╔══

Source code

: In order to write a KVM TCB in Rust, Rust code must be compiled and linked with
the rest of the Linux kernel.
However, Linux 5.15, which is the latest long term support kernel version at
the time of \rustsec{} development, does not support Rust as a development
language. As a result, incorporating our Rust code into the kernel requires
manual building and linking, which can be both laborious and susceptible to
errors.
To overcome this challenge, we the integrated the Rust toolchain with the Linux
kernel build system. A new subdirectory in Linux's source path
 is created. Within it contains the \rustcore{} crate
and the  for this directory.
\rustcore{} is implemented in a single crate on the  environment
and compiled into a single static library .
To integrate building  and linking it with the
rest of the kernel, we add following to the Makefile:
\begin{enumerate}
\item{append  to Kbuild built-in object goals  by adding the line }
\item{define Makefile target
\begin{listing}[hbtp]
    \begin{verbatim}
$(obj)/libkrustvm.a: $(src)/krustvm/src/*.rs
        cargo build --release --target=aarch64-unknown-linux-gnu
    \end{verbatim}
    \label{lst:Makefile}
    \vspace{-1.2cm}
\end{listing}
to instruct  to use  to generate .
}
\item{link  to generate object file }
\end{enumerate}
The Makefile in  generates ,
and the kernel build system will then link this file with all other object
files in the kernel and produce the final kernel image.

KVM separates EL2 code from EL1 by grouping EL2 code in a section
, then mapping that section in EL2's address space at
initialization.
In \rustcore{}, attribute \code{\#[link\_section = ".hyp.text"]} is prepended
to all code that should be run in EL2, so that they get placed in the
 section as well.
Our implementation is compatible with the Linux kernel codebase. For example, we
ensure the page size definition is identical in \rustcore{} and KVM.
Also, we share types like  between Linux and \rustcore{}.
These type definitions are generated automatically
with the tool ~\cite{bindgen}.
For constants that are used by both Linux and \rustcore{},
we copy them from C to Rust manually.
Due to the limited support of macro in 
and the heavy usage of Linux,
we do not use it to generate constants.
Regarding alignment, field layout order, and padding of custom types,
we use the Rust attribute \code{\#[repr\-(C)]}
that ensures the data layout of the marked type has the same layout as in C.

╚══
╔══

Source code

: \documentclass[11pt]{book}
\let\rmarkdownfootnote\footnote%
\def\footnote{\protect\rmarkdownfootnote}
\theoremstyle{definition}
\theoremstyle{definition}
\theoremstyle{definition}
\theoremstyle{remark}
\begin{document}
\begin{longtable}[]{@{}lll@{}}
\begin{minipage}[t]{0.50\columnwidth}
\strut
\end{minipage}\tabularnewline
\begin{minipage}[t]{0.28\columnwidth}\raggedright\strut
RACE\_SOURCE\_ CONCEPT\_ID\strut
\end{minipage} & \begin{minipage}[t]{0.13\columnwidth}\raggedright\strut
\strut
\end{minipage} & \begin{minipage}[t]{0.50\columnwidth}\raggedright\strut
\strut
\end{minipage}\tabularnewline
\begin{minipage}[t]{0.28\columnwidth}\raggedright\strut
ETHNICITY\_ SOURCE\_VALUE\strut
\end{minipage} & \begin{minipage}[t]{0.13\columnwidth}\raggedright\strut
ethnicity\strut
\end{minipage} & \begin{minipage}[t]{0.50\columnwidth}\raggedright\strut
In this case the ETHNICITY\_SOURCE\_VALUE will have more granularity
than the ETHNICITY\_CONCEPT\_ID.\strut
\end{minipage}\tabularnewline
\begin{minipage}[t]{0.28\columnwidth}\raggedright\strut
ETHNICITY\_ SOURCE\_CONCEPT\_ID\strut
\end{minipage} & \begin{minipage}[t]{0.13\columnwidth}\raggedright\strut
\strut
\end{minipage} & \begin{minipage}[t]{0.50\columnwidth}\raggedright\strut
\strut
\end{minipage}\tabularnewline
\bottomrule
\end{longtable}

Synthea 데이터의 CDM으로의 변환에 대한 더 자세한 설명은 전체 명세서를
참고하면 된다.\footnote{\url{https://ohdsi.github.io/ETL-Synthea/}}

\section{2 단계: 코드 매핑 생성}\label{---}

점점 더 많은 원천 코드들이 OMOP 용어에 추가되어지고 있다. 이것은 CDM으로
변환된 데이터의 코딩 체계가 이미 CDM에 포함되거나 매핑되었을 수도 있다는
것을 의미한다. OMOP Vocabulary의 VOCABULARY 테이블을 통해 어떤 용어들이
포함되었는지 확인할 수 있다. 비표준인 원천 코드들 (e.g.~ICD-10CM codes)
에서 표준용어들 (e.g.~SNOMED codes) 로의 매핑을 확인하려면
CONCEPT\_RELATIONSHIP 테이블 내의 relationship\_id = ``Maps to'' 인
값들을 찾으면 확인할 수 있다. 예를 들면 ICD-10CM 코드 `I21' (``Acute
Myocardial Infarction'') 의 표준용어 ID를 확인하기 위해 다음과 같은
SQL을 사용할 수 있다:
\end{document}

╚══

**What is expected**
In the records above, find the line with "For constants that"; write out exactly that line and each one after it, stopping after the line with "that ensures the".

**Written solution**
For constants that are used by both Linux and \rustcore{},
we copy them from C to Rust manually.
Due to the limited support of macro in 
and the heavy usage of Linux,
we do not use it to generate constants.
Regarding alignment, field layout order, and padding of custom types,
we use the Rust attribute \code{\#[repr\-(C)]}
that ensures the data layout of the marked type has the same layout as in C.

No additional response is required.